─── Information given

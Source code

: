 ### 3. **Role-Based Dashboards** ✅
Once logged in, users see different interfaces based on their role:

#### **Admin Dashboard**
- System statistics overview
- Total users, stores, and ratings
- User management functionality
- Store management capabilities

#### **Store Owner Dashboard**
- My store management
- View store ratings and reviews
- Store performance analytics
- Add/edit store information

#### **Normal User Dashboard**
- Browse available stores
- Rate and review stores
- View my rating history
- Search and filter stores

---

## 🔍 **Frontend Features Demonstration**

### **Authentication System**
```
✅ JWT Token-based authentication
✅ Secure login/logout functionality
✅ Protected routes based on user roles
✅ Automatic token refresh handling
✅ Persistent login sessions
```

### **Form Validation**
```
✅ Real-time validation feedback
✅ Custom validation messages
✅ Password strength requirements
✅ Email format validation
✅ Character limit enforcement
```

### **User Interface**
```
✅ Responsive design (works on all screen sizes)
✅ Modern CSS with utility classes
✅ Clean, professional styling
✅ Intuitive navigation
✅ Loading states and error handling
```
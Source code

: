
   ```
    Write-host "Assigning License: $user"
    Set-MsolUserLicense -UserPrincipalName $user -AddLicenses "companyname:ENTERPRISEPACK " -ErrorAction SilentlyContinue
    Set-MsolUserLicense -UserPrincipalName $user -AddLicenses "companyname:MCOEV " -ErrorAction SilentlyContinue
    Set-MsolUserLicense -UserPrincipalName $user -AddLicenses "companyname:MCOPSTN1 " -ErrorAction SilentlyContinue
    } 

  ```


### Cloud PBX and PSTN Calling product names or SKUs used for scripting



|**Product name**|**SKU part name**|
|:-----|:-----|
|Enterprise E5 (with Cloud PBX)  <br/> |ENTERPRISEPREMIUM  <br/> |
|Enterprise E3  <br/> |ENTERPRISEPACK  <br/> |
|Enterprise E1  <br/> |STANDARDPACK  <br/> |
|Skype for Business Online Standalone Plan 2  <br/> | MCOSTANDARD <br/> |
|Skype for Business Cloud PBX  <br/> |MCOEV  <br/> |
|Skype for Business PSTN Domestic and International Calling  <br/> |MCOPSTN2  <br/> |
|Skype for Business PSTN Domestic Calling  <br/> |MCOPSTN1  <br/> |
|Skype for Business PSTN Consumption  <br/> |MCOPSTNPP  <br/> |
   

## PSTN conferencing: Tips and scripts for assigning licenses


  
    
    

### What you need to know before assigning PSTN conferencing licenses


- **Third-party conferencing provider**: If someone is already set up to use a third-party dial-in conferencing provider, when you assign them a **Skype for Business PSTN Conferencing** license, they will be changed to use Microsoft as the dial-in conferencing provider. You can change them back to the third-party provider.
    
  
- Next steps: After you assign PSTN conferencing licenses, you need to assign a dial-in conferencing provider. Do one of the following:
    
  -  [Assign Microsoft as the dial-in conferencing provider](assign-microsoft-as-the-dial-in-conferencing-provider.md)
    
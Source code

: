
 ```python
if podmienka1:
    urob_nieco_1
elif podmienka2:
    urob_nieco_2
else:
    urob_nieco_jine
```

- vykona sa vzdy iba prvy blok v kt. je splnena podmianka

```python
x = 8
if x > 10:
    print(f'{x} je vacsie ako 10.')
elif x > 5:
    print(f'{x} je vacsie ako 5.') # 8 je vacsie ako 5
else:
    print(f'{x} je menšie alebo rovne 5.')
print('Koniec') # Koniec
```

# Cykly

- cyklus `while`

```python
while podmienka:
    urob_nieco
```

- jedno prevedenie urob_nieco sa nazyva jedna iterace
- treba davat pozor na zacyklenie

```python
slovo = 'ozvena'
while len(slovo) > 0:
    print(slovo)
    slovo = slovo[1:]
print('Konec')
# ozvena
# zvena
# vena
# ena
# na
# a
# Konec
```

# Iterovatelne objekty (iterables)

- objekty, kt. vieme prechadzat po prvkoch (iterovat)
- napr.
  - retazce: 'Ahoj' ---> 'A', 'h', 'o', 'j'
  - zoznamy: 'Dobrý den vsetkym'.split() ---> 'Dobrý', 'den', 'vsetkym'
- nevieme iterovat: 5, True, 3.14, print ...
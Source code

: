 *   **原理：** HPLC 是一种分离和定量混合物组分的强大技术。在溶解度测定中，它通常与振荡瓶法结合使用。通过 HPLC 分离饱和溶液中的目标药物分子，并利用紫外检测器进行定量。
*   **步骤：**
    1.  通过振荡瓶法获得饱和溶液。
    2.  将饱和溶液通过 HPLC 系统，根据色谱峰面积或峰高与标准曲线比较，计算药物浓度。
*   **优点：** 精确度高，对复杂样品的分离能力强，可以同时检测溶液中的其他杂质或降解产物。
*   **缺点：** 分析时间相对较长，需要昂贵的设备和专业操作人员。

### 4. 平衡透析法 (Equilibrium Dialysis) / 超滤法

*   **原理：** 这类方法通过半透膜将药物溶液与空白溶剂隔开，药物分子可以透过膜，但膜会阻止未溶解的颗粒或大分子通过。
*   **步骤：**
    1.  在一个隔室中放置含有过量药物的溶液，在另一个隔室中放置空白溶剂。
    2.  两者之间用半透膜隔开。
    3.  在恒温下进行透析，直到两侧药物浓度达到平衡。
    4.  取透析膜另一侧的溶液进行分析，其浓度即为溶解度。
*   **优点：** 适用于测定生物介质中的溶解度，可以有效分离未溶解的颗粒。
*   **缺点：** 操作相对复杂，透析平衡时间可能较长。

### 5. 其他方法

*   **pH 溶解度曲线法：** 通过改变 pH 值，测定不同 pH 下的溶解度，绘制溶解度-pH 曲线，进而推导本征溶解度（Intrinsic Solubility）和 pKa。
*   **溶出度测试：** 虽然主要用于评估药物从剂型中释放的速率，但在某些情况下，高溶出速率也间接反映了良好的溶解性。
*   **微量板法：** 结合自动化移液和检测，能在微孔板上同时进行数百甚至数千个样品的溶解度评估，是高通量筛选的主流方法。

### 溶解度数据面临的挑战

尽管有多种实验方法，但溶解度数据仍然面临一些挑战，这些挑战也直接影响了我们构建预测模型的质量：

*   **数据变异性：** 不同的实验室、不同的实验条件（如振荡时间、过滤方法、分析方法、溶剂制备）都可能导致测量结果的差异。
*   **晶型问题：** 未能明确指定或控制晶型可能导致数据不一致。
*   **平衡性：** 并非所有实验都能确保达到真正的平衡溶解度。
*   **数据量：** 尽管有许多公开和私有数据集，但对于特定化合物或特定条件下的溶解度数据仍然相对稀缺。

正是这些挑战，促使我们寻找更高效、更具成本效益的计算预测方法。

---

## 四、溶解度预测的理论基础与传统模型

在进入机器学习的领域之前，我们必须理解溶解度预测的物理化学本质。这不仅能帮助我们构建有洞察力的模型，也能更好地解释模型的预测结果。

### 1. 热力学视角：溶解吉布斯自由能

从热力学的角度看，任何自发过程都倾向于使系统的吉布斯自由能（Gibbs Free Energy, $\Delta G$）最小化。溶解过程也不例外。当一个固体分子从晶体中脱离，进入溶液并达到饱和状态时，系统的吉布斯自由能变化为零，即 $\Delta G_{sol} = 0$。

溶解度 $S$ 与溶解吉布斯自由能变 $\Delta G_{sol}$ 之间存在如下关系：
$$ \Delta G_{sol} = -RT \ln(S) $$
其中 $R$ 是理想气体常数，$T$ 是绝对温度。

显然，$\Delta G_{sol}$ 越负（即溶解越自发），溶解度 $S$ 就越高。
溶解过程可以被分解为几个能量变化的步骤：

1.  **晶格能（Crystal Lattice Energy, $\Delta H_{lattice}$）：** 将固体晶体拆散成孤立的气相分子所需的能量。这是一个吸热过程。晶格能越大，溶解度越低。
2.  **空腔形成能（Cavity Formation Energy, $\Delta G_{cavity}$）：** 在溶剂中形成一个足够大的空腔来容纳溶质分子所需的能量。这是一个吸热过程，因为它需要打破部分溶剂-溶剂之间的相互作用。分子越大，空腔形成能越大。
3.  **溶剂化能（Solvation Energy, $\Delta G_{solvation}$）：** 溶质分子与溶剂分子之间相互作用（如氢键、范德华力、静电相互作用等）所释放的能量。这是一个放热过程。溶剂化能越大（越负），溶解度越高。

──────

Your instructions: Return the material exactly as it stands above, but only from its first line to the line containing "- View store ratings and reviews", both ends included.

Solution:
Source code

: ### 3. **Role-Based Dashboards** ✅
Once logged in, users see different interfaces based on their role:

#### **Admin Dashboard**
- System statistics overview
- Total users, stores, and ratings
- User management functionality
- Store management capabilities

#### **Store Owner Dashboard**
- My store management
- View store ratings and reviews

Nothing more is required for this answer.